TRY IT >> Please find every line in the records below that contains the word "pushes", and copy it.

SUPPLIED DATA >>
▼

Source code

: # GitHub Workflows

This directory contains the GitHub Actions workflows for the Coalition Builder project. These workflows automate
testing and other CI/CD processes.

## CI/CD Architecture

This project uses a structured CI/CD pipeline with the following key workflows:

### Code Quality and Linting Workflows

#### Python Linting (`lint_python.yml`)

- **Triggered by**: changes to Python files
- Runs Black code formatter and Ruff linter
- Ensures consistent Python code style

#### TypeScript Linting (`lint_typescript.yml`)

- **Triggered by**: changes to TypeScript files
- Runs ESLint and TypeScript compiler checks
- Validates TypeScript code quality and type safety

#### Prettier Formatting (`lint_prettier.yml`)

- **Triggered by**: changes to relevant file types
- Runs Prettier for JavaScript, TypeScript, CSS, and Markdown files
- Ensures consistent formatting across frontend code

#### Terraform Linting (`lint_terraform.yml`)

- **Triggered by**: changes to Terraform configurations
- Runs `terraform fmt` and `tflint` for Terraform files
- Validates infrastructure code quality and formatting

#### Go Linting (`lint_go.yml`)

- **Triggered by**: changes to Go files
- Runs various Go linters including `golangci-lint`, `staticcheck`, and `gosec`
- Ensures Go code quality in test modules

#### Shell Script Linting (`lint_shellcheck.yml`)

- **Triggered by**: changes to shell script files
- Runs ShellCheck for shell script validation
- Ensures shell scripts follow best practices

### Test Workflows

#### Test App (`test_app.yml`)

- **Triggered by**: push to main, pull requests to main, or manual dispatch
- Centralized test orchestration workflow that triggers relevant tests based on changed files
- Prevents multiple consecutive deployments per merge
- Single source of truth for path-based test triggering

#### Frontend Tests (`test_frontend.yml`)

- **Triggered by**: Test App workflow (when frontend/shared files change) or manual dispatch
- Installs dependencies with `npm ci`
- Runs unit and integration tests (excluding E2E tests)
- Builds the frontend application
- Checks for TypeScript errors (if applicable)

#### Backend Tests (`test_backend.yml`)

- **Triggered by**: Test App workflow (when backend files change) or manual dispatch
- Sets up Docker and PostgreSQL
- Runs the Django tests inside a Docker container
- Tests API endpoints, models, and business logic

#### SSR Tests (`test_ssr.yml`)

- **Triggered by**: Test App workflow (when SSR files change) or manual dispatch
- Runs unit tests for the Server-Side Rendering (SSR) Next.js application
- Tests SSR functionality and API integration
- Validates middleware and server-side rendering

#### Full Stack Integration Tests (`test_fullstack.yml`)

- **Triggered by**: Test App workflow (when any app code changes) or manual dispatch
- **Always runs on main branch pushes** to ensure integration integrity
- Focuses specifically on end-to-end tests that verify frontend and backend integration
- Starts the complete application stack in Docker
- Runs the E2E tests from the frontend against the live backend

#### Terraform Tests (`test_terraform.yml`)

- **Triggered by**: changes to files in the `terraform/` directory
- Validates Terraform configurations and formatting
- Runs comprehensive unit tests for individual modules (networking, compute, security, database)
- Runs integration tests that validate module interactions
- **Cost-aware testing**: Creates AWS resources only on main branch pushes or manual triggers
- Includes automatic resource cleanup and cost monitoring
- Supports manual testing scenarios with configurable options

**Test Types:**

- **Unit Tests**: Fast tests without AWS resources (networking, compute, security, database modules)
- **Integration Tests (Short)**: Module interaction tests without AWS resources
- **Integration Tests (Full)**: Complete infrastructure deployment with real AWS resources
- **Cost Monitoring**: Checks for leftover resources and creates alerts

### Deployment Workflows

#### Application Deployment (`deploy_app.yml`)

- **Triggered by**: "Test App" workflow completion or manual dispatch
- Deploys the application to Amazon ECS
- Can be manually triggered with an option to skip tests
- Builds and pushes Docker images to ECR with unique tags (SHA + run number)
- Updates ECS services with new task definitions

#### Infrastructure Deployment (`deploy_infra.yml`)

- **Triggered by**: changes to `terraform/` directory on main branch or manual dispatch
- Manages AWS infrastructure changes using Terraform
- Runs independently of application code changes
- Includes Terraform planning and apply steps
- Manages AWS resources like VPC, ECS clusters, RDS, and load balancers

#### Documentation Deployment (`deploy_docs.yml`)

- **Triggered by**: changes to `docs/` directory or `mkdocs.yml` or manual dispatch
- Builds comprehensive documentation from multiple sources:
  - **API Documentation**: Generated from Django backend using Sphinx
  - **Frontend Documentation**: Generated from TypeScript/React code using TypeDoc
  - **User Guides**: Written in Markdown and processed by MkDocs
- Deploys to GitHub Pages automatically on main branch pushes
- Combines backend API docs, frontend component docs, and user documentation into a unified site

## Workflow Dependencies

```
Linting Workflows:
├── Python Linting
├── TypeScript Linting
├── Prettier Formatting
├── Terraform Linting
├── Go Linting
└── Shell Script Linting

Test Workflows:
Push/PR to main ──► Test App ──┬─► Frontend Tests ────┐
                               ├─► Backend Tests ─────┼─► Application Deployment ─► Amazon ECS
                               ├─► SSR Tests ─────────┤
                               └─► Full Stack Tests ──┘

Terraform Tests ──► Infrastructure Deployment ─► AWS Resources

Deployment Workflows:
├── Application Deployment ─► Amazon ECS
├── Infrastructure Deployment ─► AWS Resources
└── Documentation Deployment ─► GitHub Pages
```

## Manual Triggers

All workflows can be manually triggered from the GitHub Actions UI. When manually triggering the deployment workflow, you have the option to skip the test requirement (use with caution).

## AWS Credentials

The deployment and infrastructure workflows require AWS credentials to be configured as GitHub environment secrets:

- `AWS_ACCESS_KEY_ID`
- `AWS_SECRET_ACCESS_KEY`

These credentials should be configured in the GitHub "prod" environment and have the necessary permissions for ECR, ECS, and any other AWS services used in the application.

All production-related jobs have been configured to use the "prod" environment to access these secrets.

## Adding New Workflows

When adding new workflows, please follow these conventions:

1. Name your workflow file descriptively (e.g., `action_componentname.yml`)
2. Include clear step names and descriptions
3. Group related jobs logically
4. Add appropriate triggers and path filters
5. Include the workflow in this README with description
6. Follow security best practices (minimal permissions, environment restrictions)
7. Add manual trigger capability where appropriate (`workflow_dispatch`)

▲
▼

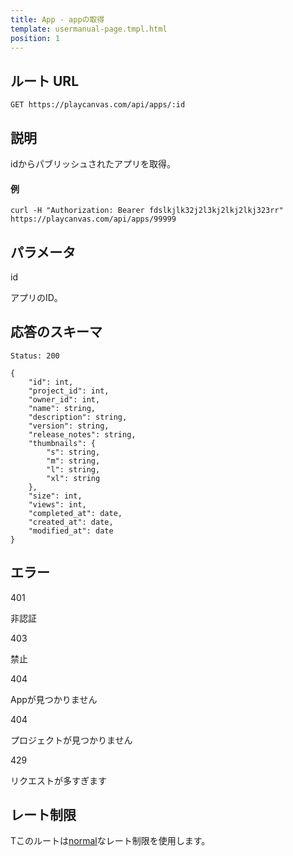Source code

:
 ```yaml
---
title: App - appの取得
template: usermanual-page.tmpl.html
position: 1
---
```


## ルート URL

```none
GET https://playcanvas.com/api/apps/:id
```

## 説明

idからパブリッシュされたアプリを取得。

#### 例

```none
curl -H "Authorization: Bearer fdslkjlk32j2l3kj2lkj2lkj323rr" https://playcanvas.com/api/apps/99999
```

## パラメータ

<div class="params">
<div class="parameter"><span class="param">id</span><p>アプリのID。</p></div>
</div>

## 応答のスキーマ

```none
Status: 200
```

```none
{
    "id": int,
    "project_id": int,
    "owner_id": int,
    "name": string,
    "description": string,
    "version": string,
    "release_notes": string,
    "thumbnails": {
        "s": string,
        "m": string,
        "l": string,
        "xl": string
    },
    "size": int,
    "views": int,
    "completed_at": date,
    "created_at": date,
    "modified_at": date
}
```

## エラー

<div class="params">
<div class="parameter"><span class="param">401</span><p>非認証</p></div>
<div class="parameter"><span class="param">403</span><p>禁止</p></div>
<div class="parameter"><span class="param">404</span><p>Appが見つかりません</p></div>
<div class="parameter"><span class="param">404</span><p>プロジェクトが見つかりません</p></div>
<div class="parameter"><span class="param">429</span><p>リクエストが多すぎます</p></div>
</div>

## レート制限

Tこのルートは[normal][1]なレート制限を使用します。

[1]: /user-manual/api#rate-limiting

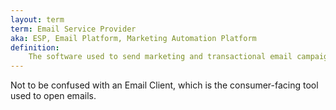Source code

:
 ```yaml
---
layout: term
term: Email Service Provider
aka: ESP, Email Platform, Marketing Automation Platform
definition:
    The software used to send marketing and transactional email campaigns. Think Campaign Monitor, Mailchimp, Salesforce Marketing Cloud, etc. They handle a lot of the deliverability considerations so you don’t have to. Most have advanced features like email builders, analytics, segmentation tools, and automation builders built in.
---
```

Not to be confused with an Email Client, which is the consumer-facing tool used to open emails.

▲
▼

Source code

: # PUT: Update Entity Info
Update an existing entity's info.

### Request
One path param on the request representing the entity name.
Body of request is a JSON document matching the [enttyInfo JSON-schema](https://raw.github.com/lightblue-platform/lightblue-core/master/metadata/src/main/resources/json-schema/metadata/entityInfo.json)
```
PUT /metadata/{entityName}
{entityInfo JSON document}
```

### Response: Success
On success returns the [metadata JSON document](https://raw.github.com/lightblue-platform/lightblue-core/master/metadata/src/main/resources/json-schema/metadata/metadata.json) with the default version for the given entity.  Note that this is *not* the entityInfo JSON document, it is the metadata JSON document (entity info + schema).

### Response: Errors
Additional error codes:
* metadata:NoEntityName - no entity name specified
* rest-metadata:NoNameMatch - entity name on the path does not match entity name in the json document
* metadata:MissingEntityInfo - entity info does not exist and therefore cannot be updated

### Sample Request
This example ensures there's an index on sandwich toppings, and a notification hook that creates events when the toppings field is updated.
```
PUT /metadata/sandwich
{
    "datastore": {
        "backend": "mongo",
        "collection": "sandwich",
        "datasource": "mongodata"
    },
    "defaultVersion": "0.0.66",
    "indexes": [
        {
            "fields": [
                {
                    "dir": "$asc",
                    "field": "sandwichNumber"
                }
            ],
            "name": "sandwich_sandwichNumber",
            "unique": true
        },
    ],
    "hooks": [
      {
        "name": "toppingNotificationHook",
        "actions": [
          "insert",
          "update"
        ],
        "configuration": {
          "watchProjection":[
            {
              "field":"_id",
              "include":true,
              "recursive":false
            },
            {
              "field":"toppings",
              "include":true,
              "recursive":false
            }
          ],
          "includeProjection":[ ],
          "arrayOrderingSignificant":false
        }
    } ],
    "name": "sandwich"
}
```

▲

EXERCISE ANSWER >>
- **Always runs on main branch pushes** to ensure integration integrity
- **Cost-aware testing**: Creates AWS resources only on main branch pushes or manual triggers
- Builds and pushes Docker images to ECR with unique tags (SHA + run number)
- Deploys to GitHub Pages automatically on main branch pushes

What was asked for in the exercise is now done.